Every line of the listing below needs to be reproduced exactly.

---------- Available data

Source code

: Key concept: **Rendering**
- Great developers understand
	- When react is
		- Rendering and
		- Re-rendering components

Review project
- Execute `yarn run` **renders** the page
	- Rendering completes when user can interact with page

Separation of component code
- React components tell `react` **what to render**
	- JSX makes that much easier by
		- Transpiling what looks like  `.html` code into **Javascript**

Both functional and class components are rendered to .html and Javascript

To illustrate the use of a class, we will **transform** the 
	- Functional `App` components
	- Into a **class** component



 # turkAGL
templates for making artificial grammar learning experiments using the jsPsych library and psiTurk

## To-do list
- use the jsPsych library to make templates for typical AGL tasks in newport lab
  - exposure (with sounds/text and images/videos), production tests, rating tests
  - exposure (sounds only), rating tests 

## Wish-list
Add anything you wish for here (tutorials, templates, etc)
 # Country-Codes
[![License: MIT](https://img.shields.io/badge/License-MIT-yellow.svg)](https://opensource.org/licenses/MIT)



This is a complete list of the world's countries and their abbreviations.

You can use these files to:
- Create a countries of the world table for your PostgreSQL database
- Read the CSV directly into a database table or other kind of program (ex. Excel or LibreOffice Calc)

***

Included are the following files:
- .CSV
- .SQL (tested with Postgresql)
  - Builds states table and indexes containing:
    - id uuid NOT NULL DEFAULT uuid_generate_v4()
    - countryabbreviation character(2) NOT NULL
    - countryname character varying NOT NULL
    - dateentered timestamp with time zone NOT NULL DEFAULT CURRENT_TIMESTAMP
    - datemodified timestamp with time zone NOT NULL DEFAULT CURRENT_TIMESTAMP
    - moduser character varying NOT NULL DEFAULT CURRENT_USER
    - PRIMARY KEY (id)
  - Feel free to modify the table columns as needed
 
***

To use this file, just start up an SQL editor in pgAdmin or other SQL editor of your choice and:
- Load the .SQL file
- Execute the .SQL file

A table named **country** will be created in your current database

--------------------

§ **Answer section**
Source code

: Key concept: **Rendering**
- Great developers understand
	- When react is
		- Rendering and
		- Re-rendering components

Review project
- Execute `yarn run` **renders** the page
	- Rendering completes when user can interact with page

Separation of component code
- React components tell `react` **what to render**
	- JSX makes that much easier by
		- Transpiling what looks like  `.html` code into **Javascript**

Both functional and class components are rendered to .html and Javascript

To illustrate the use of a class, we will **transform** the 
	- Functional `App` components
	- Into a **class** component



 # turkAGL
templates for making artificial grammar learning experiments using the jsPsych library and psiTurk

## To-do list
- use the jsPsych library to make templates for typical AGL tasks in newport lab
  - exposure (with sounds/text and images/videos), production tests, rating tests
  - exposure (sounds only), rating tests 

## Wish-list
Add anything you wish for here (tutorials, templates, etc)
 # Country-Codes
[![License: MIT](https://img.shields.io/badge/License-MIT-yellow.svg)](https://opensource.org/licenses/MIT)



This is a complete list of the world's countries and their abbreviations.

You can use these files to:
- Create a countries of the world table for your PostgreSQL database
- Read the CSV directly into a database table or other kind of program (ex. Excel or LibreOffice Calc)

***

Included are the following files:
- .CSV
- .SQL (tested with Postgresql)
  - Builds states table and indexes containing:
    - id uuid NOT NULL DEFAULT uuid_generate_v4()
    - countryabbreviation character(2) NOT NULL
    - countryname character varying NOT NULL
    - dateentered timestamp with time zone NOT NULL DEFAULT CURRENT_TIMESTAMP
    - datemodified timestamp with time zone NOT NULL DEFAULT CURRENT_TIMESTAMP
    - moduser character varying NOT NULL DEFAULT CURRENT_USER
    - PRIMARY KEY (id)
  - Feel free to modify the table columns as needed
 
***

To use this file, just start up an SQL editor in pgAdmin or other SQL editor of your choice and:
- Load the .SQL file
- Execute the .SQL file

A table named **country** will be created in your current database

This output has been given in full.